Go through the data and retrieve each line that includes the string "given".

DATA:
* * * *
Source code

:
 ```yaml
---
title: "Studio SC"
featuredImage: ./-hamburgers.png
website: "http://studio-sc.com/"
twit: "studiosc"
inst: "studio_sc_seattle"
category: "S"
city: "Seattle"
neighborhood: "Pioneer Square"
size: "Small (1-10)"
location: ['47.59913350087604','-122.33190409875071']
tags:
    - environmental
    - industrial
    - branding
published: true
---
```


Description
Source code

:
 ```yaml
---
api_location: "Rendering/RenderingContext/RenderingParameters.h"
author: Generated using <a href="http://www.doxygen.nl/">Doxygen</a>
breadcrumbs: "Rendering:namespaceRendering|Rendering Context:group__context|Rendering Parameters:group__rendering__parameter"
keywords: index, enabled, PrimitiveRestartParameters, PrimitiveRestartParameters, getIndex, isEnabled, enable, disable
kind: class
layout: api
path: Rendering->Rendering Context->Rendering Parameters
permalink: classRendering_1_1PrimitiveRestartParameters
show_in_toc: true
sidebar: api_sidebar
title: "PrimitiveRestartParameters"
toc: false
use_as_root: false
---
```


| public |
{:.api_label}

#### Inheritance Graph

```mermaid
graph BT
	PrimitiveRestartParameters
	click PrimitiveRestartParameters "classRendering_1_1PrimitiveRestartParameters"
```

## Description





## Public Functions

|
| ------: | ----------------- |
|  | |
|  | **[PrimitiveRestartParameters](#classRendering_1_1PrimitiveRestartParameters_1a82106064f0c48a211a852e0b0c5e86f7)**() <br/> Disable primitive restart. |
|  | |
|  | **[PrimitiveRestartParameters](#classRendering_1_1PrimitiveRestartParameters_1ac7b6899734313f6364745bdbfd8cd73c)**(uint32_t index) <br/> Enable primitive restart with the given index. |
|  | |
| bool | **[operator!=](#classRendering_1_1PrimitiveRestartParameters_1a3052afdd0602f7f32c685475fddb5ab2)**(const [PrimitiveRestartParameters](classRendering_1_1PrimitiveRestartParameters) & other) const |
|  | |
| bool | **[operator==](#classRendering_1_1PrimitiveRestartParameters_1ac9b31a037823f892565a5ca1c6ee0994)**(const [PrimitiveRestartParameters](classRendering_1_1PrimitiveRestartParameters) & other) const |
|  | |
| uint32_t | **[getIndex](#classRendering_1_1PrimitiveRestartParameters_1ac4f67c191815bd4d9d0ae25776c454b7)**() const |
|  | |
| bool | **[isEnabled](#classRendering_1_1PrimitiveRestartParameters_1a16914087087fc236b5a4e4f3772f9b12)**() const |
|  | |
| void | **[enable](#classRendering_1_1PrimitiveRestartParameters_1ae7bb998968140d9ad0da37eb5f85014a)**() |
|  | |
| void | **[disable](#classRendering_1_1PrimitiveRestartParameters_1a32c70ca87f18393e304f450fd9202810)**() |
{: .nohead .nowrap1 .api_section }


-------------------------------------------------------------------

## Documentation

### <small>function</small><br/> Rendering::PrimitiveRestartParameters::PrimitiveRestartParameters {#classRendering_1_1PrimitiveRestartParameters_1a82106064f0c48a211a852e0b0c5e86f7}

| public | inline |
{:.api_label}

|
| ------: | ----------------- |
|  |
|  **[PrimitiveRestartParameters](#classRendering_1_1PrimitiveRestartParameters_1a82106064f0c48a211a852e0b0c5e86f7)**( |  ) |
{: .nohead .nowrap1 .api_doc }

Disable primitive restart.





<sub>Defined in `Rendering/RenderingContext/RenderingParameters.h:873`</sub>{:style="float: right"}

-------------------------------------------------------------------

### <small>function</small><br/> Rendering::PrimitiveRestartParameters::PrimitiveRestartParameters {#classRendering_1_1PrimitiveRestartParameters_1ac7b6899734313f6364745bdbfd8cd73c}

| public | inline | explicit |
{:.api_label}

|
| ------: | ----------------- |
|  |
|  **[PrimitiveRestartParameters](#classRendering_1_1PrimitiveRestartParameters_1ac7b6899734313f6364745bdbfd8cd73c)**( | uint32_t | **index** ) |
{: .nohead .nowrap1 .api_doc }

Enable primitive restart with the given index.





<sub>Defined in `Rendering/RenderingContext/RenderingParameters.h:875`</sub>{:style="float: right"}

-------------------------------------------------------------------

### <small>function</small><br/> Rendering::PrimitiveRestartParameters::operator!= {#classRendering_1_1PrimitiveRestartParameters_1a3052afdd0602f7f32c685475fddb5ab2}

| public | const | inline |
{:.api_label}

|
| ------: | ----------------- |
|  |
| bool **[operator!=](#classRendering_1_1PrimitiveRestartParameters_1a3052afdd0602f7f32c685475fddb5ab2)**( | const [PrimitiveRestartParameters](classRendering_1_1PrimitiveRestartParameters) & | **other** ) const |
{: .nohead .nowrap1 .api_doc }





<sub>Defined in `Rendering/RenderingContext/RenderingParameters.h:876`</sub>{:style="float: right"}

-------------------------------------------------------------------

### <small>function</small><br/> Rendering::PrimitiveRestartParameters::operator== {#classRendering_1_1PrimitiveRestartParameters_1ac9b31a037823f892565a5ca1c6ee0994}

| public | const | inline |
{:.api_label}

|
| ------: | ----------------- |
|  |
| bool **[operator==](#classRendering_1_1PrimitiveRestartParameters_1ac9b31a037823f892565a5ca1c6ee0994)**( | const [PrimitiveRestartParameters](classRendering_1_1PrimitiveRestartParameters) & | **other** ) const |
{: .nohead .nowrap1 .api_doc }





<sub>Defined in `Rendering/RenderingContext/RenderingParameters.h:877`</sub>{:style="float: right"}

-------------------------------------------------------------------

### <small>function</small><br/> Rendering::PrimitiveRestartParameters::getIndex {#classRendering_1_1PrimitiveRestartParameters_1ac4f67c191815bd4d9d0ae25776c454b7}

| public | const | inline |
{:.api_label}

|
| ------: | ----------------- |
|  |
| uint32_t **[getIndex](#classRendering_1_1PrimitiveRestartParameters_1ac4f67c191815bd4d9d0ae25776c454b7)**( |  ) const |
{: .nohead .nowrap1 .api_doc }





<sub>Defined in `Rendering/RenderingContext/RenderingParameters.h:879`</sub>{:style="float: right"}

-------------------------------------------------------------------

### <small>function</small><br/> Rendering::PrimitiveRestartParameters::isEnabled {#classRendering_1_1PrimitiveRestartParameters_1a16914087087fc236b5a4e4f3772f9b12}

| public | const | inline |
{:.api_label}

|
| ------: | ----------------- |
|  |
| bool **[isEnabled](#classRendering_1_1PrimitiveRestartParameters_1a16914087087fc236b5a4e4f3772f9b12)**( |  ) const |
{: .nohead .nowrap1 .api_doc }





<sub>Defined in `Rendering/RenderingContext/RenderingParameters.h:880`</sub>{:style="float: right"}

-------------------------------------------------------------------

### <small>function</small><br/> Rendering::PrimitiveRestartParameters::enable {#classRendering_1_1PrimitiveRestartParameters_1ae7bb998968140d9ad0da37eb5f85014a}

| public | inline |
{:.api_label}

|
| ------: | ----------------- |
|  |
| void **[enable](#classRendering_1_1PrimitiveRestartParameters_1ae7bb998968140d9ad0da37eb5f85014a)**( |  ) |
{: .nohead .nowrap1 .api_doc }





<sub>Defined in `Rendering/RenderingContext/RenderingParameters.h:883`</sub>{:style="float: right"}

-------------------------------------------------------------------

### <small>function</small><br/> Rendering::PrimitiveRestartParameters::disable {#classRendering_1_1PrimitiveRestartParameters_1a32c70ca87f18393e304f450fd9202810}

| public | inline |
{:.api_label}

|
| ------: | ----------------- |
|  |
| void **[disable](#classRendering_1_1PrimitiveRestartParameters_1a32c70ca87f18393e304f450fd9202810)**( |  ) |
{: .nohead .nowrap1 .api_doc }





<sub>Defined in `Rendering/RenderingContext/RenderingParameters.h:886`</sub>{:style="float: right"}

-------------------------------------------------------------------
* * * *
WRITTEN ANSWER:
|  | **[PrimitiveRestartParameters](#classRendering_1_1PrimitiveRestartParameters_1ac7b6899734313f6364745bdbfd8cd73c)**(uint32_t index) <br/> Enable primitive restart with the given index. |
Enable primitive restart with the given index.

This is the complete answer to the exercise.